Friday, November 27, 2020

The Island

The mist rises from the lake like prophesy: you can't hold it, and you can't make it change. I know. I watch for it. Sometimes there are curves of mist that stick to the leaves of the surrounding trees. Caught by the hair. Other times there is one single animal lolling around the surface of the water. Each time the mist rises it reveals the island, although, in truth, it is not an island, but an arc of land which juts into and quells the lake.        

    It is not even a natural lake. At the bottom there are a million stones which have been skimmed across its surface. Each stone bouncing off the water. Flicking the ligaments. Each stone succumbing, flat, flat, flat, then into the dark green, almost black, where it settles. And then another.        

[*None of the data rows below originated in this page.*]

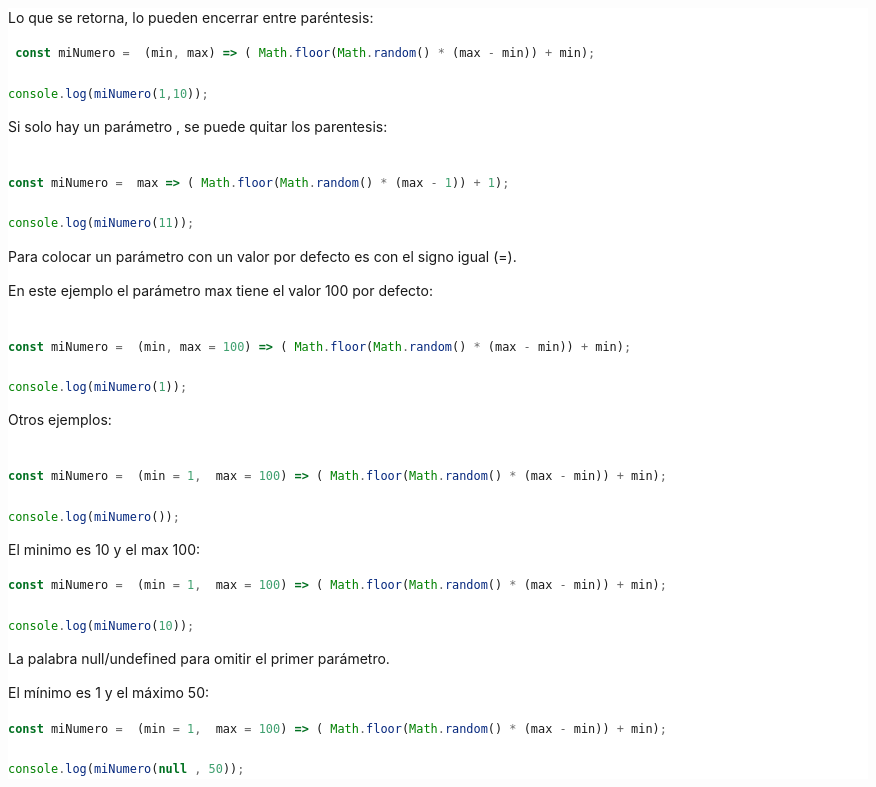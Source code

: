 Lo que se retorna, lo pueden encerrar entre paréntesis:


```js
 const miNumero =  (min, max) => ( Math.floor(Math.random() * (max - min)) + min);

console.log(miNumero(1,10));

```

Si solo hay un parámetro , se puede quitar los parentesis:

```js

const miNumero =  max => ( Math.floor(Math.random() * (max - 1)) + 1);

console.log(miNumero(11));

```
Para colocar un parámetro con un valor por defecto es con el signo igual (=).

En este ejemplo el parámetro max tiene el valor 100 por defecto:

```js

const miNumero =  (min, max = 100) => ( Math.floor(Math.random() * (max - min)) + min);

console.log(miNumero(1));

```
Otros ejemplos:

```js

const miNumero =  (min = 1,  max = 100) => ( Math.floor(Math.random() * (max - min)) + min);

console.log(miNumero());

```

El minimo es 10 y el max 100:

```js
const miNumero =  (min = 1,  max = 100) => ( Math.floor(Math.random() * (max - min)) + min);

console.log(miNumero(10));

```
La palabra null/undefined para omitir el primer parámetro.

El mínimo es 1 y el máximo 50:

```js
const miNumero =  (min = 1,  max = 100) => ( Math.floor(Math.random() * (max - min)) + min);

console.log(miNumero(null , 50));

```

    And below that the large stiff debris of construction and blasting; the miscellaneous cast-offs of the workers and their families as they moved on to the next construction site, dam, tunnel, bridge, lake, railway. Their backs willing for the work or their pockets for the money. When they move they leave behind what wrecked cars, what children's high chairs broken in the back or with one leg shorter (inexplicably) than the other now, or what old wheels, or smashed billy carts. Anything.        

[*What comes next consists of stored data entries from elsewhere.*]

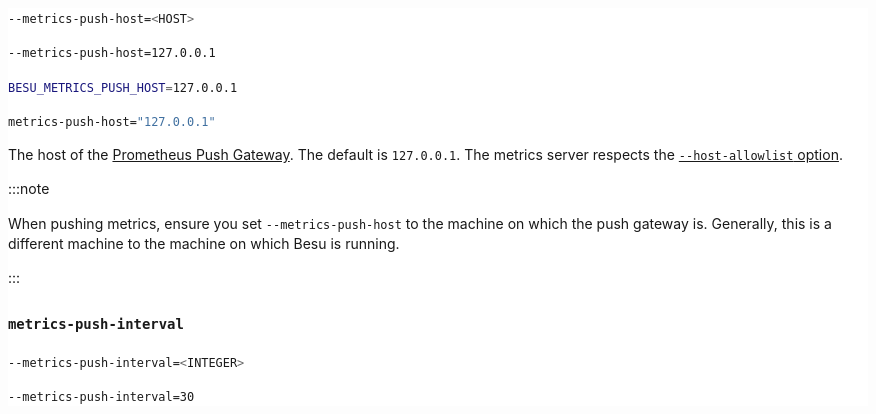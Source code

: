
 ```bash
--metrics-push-host=<HOST>
```

</TabItem>

<TabItem value="Example" label="Example">

```bash
--metrics-push-host=127.0.0.1
```

</TabItem>

<TabItem value="Environment variable" label="Environment variable">

```bash
BESU_METRICS_PUSH_HOST=127.0.0.1
```

</TabItem>

<TabItem value="Configuration file" label="Configuration file">

```bash
metrics-push-host="127.0.0.1"
```

</TabItem>

</Tabs>

The host of the [Prometheus Push Gateway](https://github.com/prometheus/pushgateway). The default is `127.0.0.1`. The metrics server respects the [`--host-allowlist` option](#host-allowlist).

:::note

When pushing metrics, ensure you set `--metrics-push-host` to the machine on which the push gateway is. Generally, this is a different machine to the machine on which Besu is running.

:::

### `metrics-push-interval`

<Tabs>

<TabItem value="Syntax" label="Syntax" default>

```bash
--metrics-push-interval=<INTEGER>
```

</TabItem>

<TabItem value="Example" label="Example">

```bash
--metrics-push-interval=30
```

</TabItem>

<TabItem value="Environment variable" label="Environment variable">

    And underneath all that, what? Silt made up of rotting vegetation, yes, and then the remains of the town I grew up in. Buried there the memories and memorials, the lanes, the streets and secrets. The island is not so much an island as a thin promontory, an arc of stones, curving into my own private sea. I know it is not an island because I made it. Every day since they left I have added stone to stone, pebble to pebble, sand to sand and pushed it out further, into the wide blue ocean. I am trying to make the valley. I will build it and then make the hills and mark in every street until it would be familiar to anyone. I will be home and keeper of secrets.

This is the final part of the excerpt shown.